Segment Start: RECORD EXTRACTS

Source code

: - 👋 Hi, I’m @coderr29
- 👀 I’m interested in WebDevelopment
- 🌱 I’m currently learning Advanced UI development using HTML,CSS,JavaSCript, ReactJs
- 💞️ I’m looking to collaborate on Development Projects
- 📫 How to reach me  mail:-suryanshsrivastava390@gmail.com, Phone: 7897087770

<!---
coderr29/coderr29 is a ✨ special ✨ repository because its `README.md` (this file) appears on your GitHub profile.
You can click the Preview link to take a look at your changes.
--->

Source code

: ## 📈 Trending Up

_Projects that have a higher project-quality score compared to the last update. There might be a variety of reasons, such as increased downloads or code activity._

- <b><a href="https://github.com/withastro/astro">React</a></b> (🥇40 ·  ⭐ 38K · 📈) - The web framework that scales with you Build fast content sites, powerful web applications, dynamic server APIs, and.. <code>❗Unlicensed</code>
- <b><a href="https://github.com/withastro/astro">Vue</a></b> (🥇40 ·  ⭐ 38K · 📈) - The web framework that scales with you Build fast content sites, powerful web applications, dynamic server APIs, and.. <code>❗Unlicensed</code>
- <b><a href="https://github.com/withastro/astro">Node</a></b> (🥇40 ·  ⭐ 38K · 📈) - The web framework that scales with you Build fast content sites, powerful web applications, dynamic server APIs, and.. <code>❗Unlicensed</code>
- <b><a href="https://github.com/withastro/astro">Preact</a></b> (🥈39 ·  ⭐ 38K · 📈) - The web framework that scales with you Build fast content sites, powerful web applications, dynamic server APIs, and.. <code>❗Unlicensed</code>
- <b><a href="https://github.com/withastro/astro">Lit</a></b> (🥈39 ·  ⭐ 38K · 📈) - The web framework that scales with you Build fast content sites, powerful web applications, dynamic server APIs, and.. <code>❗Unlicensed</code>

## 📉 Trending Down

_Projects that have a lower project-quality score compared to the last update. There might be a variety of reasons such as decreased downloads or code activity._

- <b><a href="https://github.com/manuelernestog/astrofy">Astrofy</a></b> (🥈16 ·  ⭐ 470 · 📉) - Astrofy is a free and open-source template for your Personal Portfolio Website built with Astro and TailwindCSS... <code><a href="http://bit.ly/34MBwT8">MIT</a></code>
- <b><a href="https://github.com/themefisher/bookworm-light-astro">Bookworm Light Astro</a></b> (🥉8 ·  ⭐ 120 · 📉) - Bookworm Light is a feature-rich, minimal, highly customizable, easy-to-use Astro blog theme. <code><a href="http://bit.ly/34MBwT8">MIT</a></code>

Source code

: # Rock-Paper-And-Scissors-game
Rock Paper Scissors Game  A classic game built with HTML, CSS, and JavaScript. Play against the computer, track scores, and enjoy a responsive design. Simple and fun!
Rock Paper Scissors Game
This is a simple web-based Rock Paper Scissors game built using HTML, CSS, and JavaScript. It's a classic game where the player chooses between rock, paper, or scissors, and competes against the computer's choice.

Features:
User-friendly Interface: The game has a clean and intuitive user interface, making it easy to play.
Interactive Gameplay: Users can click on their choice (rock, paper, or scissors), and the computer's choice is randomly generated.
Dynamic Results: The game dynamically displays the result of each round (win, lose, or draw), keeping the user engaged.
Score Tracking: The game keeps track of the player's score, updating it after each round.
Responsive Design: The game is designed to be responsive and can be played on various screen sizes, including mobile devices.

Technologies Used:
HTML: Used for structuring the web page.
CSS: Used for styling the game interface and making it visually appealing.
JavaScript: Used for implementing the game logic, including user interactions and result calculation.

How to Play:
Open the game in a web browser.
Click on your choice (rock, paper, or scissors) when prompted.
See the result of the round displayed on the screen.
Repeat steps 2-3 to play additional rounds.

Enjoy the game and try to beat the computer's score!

Segment End: RECORD EXTRACTS
Segment Start: RECORD EXTRACTS

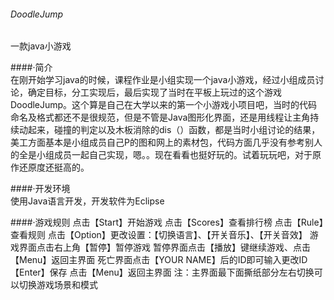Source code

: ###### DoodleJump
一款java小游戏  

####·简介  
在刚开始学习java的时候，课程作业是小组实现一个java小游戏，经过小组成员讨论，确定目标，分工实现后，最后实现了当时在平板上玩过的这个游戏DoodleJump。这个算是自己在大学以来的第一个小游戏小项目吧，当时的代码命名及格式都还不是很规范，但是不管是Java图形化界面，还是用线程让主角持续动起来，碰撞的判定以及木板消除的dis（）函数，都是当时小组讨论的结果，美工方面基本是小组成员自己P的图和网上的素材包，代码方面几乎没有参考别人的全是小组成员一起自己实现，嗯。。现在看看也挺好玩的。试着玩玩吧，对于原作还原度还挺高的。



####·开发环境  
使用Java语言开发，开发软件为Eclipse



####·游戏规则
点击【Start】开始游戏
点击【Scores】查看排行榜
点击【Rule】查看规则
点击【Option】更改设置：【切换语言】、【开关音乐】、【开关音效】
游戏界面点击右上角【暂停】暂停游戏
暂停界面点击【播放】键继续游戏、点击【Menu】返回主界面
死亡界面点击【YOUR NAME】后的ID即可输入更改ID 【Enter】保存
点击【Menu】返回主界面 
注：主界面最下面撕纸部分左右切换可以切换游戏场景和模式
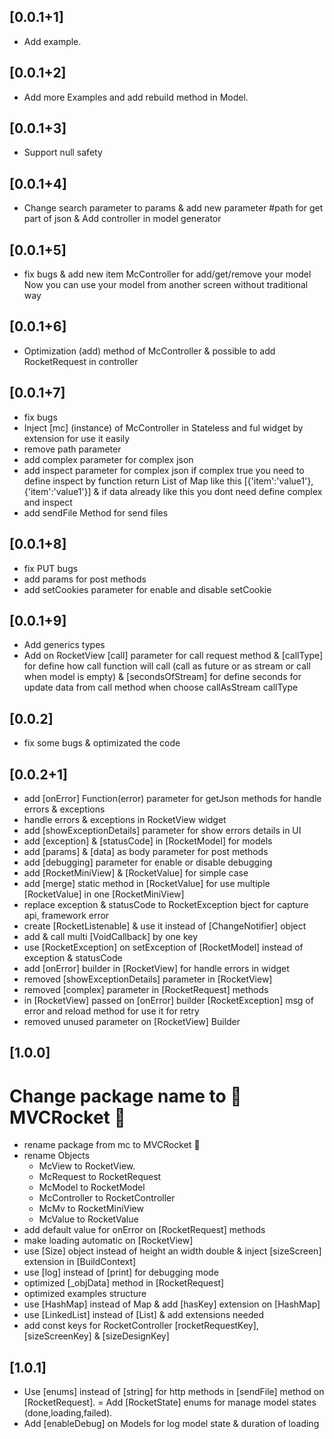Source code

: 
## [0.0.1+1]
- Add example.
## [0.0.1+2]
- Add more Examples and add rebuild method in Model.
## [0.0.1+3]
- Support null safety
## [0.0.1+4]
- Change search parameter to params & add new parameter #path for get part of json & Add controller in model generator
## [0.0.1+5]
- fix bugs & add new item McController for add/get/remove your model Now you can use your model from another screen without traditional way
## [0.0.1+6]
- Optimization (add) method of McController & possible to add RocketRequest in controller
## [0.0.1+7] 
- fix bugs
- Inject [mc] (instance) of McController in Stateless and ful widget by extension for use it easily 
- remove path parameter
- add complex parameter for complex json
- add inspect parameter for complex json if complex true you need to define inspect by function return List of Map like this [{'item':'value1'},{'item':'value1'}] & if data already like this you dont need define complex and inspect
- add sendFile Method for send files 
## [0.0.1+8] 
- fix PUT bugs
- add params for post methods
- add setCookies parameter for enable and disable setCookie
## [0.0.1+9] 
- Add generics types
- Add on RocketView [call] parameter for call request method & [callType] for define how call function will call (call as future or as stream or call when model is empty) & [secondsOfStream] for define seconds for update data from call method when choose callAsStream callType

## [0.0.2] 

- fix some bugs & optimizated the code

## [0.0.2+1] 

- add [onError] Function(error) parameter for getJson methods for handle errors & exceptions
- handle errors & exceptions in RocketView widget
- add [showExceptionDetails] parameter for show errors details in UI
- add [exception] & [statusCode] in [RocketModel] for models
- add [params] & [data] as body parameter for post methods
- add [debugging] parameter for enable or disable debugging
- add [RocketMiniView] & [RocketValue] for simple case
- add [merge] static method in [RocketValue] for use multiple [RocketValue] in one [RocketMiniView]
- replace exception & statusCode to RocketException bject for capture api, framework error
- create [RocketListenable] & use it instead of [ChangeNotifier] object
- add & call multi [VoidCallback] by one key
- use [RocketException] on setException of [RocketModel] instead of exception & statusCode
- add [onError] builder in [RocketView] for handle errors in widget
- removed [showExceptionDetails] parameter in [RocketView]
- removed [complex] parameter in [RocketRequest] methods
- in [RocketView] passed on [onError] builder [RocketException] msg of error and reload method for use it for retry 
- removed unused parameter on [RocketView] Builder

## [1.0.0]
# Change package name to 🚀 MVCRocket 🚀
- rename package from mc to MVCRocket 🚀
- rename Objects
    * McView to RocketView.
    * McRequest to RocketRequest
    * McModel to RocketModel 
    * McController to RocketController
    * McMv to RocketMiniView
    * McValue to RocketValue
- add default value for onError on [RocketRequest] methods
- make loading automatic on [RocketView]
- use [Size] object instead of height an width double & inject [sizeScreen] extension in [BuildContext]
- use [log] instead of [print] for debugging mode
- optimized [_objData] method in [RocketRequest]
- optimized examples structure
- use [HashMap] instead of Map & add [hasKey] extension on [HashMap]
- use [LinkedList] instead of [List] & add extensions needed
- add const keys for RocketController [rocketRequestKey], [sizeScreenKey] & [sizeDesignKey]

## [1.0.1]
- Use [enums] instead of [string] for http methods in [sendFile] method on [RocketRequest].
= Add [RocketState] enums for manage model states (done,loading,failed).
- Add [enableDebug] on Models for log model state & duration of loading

Segment End: RECORD EXTRACTS

- [REQUIRED ACTION]: The lines to return are those with the string "easy" in them; copy each from the entries above.

- [RESPONSE]:
- <b><a href="https://github.com/themefisher/bookworm-light-astro">Bookworm Light Astro</a></b> (🥉8 ·  ⭐ 120 · 📉) - Bookworm Light is a feature-rich, minimal, highly customizable, easy-to-use Astro blog theme. <code><a href="http://bit.ly/34MBwT8">MIT</a></code>
User-friendly Interface: The game has a clean and intuitive user interface, making it easy to play.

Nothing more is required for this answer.